* **WHAT IS EXPECTED**: Only lines below containing the string "have" should be counted; please give that count by itself.

* **EXTRACTED DATA**:
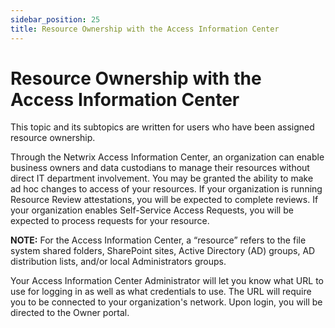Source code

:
 ```yaml
---
sidebar_position: 25
title: Resource Ownership with the Access Information Center
---
```


# Resource Ownership with the Access Information Center

This topic and its subtopics are written for users who have been assigned resource ownership.

Through the Netwrix Access Information Center, an organization can enable business owners and data custodians to manage their resources without direct IT department involvement. You may be granted the ability to make ad hoc changes to access of your resources. If your organization is running Resource Review attestations, you will be expected to complete reviews. If your organization enables Self-Service Access Requests, you will be expected to process requests for your resource.

**NOTE:** For the Access Information Center, a “resource” refers to the file system shared folders, SharePoint sites, Active Directory (AD) groups, AD distribution lists, and/or local Administrators groups.

Your Access Information Center Administrator will let you know what URL to use for logging in as well as what credentials to use. The URL will require you to be connected to your organization's network. Upon login, you will be directed to the Owner portal.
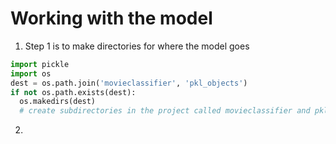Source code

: # Working with the model



1. Step 1 is to make directories for where the model goes

```python
import pickle
import os 
dest = os.path.join('movieclassifier', 'pkl_objects')
if not os.path.exists(dest):
  os.makedirs(dest)
  # create subdirectories in the project called movieclassifier and pkl_objects
```



2. 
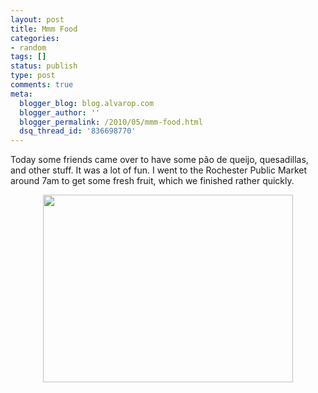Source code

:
 ```yaml
---
layout: post
title: Mmm Food
categories:
- random
tags: []
status: publish
type: post
comments: true
meta:
  blogger_blog: blog.alvarop.com
  blogger_author: ''
  blogger_permalink: /2010/05/mmm-food.html
  dsq_thread_id: '836698770'
---
```

Today some friends came over to have some pão de queijo, quesadillas, and other stuff. It was a lot of fun. I went to the Rochester Public Market around 7am to get some fresh fruit, which we finished rather quickly.

<a onblur="try {parent.deselectBloggerImageGracefully();} catch(e) {}" href="/images/blgr/IMG_0667.JPG"><img style="display: block; margin: 0px auto 10px; text-align: center; cursor: pointer; width: 400px; height: 300px;" src="http://1.bp.blogspot.com/_k2p8q4xyXYc/S-i8Ir5QprI/AAAAAAAAAHU/xdrmkgaNkbY/s400/IMG_0667.JPG" alt="" id="BLOGGER_PHOTO_ID_5469828604849333938" border="0" /></a>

* **RESULT**: 2